## [Task statement]
Only lines that contain the string "Saussure" should be returned from the material below.

##########

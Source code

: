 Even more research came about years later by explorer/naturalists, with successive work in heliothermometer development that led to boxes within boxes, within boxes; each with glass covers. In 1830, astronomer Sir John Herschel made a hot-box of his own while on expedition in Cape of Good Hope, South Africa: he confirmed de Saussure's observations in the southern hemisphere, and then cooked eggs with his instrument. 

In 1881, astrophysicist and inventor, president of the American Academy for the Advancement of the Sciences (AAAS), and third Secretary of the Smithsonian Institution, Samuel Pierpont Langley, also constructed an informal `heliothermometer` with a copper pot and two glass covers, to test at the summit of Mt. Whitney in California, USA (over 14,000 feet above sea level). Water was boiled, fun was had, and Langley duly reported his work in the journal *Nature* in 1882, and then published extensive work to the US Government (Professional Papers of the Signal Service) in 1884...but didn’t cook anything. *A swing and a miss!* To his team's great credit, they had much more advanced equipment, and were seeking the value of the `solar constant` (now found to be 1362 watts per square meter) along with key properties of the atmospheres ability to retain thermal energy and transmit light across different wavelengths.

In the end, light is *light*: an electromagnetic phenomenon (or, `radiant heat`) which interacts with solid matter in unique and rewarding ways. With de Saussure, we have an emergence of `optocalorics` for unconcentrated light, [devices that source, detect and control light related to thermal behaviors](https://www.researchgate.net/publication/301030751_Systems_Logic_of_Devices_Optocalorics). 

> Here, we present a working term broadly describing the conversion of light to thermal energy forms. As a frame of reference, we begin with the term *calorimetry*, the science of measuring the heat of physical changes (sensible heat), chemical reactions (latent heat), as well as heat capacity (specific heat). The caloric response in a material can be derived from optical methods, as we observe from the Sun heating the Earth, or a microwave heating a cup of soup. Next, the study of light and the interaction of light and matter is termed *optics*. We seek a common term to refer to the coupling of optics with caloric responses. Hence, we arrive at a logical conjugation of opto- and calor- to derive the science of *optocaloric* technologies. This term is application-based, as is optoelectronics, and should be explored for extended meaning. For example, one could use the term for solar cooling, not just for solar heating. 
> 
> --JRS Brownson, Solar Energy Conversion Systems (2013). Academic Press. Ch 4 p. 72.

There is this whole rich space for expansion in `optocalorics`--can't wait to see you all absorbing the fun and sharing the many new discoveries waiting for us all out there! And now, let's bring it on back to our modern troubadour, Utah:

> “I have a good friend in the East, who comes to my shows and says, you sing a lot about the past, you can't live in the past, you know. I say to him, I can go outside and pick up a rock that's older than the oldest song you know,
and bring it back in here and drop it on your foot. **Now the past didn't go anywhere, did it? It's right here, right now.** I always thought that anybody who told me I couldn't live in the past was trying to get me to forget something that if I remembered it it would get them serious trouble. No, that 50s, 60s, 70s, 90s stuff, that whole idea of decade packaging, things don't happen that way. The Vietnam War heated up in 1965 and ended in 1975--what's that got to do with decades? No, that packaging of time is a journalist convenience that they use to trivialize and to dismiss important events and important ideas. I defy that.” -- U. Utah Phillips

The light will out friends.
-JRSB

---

##########

## [Solution for this task]
: Even more research came about years later by explorer/naturalists, with successive work in heliothermometer development that led to boxes within boxes, within boxes; each with glass covers. In 1830, astronomer Sir John Herschel made a hot-box of his own while on expedition in Cape of Good Hope, South Africa: he confirmed de Saussure's observations in the southern hemisphere, and then cooked eggs with his instrument. 
In the end, light is *light*: an electromagnetic phenomenon (or, `radiant heat`) which interacts with solid matter in unique and rewarding ways. With de Saussure, we have an emergence of `optocalorics` for unconcentrated light, [devices that source, detect and control light related to thermal behaviors](https://www.researchgate.net/publication/301030751_Systems_Logic_of_Devices_Optocalorics). 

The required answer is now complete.